Chapter 2 - Aerodynamics of Flight


A stable aircraft is one that will routinely return to its original attitude after it has been disturbed from this condition; usually this means returning to straightand- level flight after encountering turbulence that disrupts a normal flightpath. The more stable the aircraft, the easier it is to return to a straight and level position. The natural tendency of the pendulum — the PPC cart hanging under the wing — is to return to its original centered position under the wing. The pendulum design gives the PPC airborne positive dynamic stability and positive static stability for roll and pitch because the weight of the pendulum wants to return the PPC to level stabilized flight. No matter what maneuver within the POH limitations the PPC is put through (regardless of whether it is pilot induced or turbulence created), as soon as the disruptive force stops, the aircraft is designed to return to a stabilized flight condition, with virtually no pilot input. Figure 2-25 shows the movements of the PPC as it auto-corrects from a side gust of wind.

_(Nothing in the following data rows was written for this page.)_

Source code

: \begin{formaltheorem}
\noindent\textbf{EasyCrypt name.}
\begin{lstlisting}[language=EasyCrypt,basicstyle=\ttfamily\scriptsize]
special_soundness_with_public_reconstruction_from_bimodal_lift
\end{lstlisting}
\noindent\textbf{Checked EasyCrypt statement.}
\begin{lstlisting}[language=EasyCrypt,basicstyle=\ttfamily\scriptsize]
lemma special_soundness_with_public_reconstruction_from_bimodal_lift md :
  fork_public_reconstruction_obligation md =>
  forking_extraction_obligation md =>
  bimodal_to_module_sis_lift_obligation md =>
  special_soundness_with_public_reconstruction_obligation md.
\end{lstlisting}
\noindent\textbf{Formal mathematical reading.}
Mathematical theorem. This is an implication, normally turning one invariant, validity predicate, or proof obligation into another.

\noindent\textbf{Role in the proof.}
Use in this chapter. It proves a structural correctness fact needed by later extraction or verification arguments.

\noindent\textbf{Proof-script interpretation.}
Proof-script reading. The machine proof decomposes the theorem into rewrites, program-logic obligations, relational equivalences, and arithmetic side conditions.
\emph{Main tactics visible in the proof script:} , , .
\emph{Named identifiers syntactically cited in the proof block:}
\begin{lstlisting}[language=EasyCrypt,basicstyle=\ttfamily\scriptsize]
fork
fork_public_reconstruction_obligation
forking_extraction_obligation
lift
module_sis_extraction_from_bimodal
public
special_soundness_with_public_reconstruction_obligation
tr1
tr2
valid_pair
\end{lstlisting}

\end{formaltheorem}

PPC Angle of Attack Characteristics

Normal Flying Conditions

For all practical purposes, the wing’s lift in a steady state normal climb is the same as it is in a steady level flight at the same airspeed. Though the flightpath has changed when the climb has been established, the angle of attack of the wing with respect to the inclined flightpath reverts to practically the same value, as does the lift. The angle of attack remains relatively constant for constant weights during stabilized flight for glide, level cruise or climb. However, wind gusts, flying in turbulence, quick uncoordinated flight (as covered later), or aerobatic maneuvers can change the PPC angle of attack. PPC limitations in the POH are specifically written to avoid any maneuver that would temporarily get the PPC into a situation of too high or too low an angle of attack. The PPC is specifically designed to fly at an angle of attack to avoid stalls (resulting from too high an angle of attack), and avoid wing collapses (resulting from too low an angle of attack). Each manufacturer specifically determines the limitations so a proper angle of attack is maintained throughout the flight operation range.

The basic design of the powered parachute is to fly at a relatively constant speed which results in a constant angle of attack. However, angle of attack can change just as with any aircraft as when a gust of wind changes the direction the air is hitting the airfoil. [Figure 2-26]

The pilot can add weight or increase loads which may also increase the angle of attack slightly.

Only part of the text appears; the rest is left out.